211. Between Panic & Desire by Dinty W. Moore

I was disappointed to see this book when it arrived for me at the library. Awful cover. Looked like my fifth grade niece did the artwork. I’d read Moore’s piece, Son of Mr. Green Jeans, for a class this summer and loved it. Raved about it. Masterful. This was the first selection in the book. Oh dear. Is Moore a one-hit wonder?

No. Happily I can say no. Ignore the cover. Moore can write, at least about the sadnesses of his life. It’s a lovely book. Funny. Clever. Glad I read it.

A.D.: New Orleans After the Deluge by Josh Neufeld

October 11th, 2009

210. A.D.: New Orleans After the Deluge by Josh Neufeld

A graphic novel told from seven points of view about the events before, during, and after Hurricane Katrina. I loved Zeitoun, a recent read about Katrina. I loved A.D., too. I suppose I will always find it jarring to see comic book characters smoke and drink, but hey, I would imagine there was a lot of smoking and drinking in NO after Katrina.

The Royal Ghosts: Stories by Samrat Upadhyay

October 11th, 2009

209. The Royal Ghosts: Stories by Samrat Upadhyay

Two things intrigued me when I saw this book posted at BookCrossing: the Nepal setting and how much the reader loved the book.

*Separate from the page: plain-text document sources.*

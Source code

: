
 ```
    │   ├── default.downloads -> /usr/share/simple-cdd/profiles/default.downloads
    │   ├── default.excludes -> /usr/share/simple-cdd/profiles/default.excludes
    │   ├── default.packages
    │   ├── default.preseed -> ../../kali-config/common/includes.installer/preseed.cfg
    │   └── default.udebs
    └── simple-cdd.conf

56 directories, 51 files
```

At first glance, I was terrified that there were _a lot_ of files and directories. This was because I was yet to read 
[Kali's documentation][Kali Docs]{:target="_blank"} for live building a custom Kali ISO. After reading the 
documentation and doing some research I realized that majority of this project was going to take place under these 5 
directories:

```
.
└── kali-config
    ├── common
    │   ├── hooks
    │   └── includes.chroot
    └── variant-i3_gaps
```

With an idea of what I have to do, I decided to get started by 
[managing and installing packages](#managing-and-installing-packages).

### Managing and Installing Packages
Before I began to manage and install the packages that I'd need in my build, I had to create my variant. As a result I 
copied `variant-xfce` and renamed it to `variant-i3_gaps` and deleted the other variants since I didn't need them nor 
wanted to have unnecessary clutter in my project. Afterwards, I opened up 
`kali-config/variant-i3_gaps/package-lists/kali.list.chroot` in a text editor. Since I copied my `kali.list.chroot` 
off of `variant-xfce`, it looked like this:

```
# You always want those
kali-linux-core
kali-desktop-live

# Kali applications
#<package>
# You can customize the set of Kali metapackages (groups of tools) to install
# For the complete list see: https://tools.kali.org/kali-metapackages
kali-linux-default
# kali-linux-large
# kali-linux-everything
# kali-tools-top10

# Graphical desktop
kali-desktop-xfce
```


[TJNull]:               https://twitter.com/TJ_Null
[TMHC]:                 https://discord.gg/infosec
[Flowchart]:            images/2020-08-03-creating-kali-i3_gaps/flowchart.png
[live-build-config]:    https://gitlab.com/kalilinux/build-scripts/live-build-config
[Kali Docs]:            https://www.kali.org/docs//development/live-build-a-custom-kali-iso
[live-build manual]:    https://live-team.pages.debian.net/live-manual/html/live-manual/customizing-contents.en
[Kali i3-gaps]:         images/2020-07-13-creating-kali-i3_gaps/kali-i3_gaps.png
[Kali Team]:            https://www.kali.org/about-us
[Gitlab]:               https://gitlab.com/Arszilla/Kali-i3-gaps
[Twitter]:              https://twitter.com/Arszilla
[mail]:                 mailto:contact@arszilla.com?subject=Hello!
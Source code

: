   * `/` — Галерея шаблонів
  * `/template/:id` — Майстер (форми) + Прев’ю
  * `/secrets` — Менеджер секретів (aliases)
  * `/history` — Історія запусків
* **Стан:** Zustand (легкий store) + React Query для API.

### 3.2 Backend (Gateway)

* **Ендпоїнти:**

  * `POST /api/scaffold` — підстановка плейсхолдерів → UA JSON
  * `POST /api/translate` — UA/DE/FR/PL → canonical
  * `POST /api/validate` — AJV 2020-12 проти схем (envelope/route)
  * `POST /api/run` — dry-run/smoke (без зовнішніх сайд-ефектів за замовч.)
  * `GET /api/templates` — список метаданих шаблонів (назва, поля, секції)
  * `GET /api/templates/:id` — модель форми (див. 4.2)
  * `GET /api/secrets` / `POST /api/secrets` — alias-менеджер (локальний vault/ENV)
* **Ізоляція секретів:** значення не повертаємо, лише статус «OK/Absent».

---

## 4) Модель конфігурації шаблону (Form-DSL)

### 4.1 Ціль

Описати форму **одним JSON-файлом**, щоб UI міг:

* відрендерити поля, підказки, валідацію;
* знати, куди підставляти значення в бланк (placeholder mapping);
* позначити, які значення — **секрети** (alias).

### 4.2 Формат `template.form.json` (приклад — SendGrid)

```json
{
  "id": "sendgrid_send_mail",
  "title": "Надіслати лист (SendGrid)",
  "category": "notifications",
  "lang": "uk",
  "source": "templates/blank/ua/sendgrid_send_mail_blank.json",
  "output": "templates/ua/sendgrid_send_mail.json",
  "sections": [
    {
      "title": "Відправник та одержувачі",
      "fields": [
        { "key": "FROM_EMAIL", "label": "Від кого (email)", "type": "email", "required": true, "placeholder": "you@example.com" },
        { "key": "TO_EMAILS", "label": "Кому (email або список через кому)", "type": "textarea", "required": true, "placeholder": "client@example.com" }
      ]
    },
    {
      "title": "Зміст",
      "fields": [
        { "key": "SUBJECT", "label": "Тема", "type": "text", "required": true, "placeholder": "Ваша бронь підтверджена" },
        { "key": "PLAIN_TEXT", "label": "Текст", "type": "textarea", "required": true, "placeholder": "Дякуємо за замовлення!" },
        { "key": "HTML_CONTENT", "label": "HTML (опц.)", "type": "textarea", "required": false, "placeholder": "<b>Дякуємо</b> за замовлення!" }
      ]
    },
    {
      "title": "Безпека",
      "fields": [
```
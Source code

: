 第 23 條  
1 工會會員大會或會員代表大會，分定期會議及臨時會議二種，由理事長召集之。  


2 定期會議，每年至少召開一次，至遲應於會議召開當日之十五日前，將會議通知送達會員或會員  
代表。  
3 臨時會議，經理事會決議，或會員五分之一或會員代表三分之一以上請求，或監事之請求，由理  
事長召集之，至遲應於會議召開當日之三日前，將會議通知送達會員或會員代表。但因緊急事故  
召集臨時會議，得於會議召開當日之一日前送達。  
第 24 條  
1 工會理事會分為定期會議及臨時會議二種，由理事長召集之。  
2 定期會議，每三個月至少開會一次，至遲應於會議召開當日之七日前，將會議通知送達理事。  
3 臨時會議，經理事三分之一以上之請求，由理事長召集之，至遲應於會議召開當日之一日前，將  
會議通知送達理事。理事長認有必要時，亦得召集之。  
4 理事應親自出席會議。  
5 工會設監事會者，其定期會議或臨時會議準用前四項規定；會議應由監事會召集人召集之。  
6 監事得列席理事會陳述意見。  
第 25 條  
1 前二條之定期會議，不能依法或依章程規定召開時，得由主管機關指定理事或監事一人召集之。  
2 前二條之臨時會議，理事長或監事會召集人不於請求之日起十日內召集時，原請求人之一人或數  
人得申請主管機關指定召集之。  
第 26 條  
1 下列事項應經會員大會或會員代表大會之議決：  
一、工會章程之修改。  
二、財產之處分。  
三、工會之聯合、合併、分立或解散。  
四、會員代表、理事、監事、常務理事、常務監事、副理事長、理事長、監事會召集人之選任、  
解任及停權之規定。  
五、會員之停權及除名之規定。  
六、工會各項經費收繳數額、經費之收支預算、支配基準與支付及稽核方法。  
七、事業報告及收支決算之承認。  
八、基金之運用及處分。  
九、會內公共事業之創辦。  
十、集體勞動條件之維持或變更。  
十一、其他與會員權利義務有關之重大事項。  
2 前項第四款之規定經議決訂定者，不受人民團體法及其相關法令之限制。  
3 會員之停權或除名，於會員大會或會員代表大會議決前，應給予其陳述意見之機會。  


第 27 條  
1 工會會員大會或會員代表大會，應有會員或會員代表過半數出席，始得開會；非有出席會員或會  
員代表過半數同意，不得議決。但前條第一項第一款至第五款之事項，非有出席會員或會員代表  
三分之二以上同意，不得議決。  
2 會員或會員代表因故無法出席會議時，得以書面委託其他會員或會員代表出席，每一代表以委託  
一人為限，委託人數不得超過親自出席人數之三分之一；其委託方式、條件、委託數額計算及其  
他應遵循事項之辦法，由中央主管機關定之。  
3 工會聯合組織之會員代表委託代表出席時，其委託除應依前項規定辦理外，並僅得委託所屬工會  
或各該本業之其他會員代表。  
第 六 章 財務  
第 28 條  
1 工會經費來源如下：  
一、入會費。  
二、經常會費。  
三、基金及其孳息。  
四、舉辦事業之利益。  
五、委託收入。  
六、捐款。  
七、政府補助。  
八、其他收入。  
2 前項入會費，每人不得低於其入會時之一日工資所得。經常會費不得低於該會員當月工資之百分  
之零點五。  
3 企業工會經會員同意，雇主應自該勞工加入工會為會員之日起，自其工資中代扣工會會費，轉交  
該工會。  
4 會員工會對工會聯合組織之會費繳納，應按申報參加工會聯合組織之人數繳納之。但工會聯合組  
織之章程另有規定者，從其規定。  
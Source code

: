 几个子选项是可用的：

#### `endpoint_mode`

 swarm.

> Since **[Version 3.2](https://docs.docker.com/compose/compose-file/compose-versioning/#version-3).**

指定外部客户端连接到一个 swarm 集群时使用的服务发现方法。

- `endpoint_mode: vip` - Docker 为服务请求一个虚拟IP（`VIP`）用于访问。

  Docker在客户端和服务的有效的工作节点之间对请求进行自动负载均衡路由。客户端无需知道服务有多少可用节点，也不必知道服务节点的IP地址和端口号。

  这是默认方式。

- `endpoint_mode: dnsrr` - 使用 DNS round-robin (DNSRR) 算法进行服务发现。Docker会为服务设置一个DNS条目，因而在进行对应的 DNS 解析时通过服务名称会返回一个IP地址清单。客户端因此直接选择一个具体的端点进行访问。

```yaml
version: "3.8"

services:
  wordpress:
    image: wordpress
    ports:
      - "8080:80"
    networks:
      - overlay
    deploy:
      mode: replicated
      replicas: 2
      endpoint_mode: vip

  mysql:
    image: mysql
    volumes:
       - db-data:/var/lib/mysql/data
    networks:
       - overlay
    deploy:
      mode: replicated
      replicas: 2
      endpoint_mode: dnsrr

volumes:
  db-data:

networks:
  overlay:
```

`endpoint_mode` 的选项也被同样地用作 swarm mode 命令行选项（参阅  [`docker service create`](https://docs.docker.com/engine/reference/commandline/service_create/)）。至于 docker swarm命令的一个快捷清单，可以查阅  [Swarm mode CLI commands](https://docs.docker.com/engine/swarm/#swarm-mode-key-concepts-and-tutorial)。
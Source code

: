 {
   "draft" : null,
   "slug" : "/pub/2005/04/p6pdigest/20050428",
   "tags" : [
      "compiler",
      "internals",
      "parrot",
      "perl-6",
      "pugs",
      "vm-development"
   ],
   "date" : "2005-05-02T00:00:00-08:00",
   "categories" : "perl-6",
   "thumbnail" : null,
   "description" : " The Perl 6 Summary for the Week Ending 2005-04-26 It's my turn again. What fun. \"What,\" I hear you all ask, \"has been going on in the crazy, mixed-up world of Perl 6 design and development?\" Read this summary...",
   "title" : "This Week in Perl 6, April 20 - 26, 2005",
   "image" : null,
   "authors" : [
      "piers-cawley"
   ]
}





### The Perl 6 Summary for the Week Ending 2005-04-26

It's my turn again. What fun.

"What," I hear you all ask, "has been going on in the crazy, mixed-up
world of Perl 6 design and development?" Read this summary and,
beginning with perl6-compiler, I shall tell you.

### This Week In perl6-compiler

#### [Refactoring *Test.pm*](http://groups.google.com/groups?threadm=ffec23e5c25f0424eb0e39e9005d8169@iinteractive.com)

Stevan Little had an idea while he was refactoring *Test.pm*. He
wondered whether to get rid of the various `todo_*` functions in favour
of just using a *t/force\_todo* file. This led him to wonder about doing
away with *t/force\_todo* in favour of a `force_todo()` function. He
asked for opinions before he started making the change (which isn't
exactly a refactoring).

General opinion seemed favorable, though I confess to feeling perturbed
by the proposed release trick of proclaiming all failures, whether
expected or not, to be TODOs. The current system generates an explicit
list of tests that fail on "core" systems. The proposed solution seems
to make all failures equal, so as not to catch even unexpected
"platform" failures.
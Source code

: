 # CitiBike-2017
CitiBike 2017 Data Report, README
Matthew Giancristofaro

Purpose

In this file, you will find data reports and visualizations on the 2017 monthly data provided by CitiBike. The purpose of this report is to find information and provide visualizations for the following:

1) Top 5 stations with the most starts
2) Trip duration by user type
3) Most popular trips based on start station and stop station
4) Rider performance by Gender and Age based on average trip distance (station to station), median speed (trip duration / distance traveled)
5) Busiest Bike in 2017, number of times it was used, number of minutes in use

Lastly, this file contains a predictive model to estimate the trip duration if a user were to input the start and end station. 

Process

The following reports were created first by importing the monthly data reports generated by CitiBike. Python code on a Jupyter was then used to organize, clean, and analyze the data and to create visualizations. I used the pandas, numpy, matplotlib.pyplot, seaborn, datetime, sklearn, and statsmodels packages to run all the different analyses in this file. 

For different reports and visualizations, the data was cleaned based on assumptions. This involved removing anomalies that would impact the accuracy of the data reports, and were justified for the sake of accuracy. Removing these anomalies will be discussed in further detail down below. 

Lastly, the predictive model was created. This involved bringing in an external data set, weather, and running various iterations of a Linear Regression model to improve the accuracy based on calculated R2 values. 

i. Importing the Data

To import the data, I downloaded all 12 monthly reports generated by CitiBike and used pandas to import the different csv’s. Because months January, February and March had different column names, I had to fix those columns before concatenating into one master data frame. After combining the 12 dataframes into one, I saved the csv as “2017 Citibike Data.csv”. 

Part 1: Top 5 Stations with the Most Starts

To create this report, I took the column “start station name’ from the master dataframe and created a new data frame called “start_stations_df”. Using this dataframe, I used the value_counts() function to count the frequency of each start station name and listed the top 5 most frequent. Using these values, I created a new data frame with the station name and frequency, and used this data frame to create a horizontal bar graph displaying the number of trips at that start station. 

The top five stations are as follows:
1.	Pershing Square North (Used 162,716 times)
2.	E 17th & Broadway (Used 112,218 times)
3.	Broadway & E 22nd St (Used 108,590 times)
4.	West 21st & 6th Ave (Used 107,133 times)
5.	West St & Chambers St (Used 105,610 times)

Story one left me regretting my decision to join the ring for this book. What? I thought. But then I got into the way the author writes and I liked it. Each story felt like the author had written an entire novel about the characters and then randomly deleted the first fifty and the last hundred and fifty pages.

Abrupt starts and stops. Unfinished narratives. Events, conversations that sounded like they could have been taking place in my small Texas town and then, suddenly, the author throws in a Nepalese festival or food or riot and I realize, Hey, wait, this is not Kansas.

But it turns out that I liked the book a lot. Yes, I’d recommend it.

Beowulf at the Beach by Jack Murnighan

October 11th, 2009

208. Beowulf at the Beach by Jack Murnighan

I do not think there could be a person on earth (1) who obviously loves reading as much as I do, yet (2) who has completely and totally opposite reading tastes.

Let me make one thing clear: Jack is a GUY. He is looking for action in books. Plot. Fighting. Killing. Plunder. You know. That sort of stuff.

I could care less about plot. I want to get inside people’s heads. I want to understand people. A group of intriguing people, sitting around in chairs, talking? Excellent book for me.

So Beowulf at the Beach had nothing for me. Jack looked at fifty classics and showed all the violence and action you didn’t know was there.

The good news is that I think I can safely cross about twenty books off my list of Books to Read Before I Die. I’m just not interested in ever reading Blood Meridian or Lolita or Tropic of Cancer or, really, Faulkner. I can get that on the six o’clock news or the latest blockbuster movie.  So that is a kind of usefulness, Jack. Thank you for that.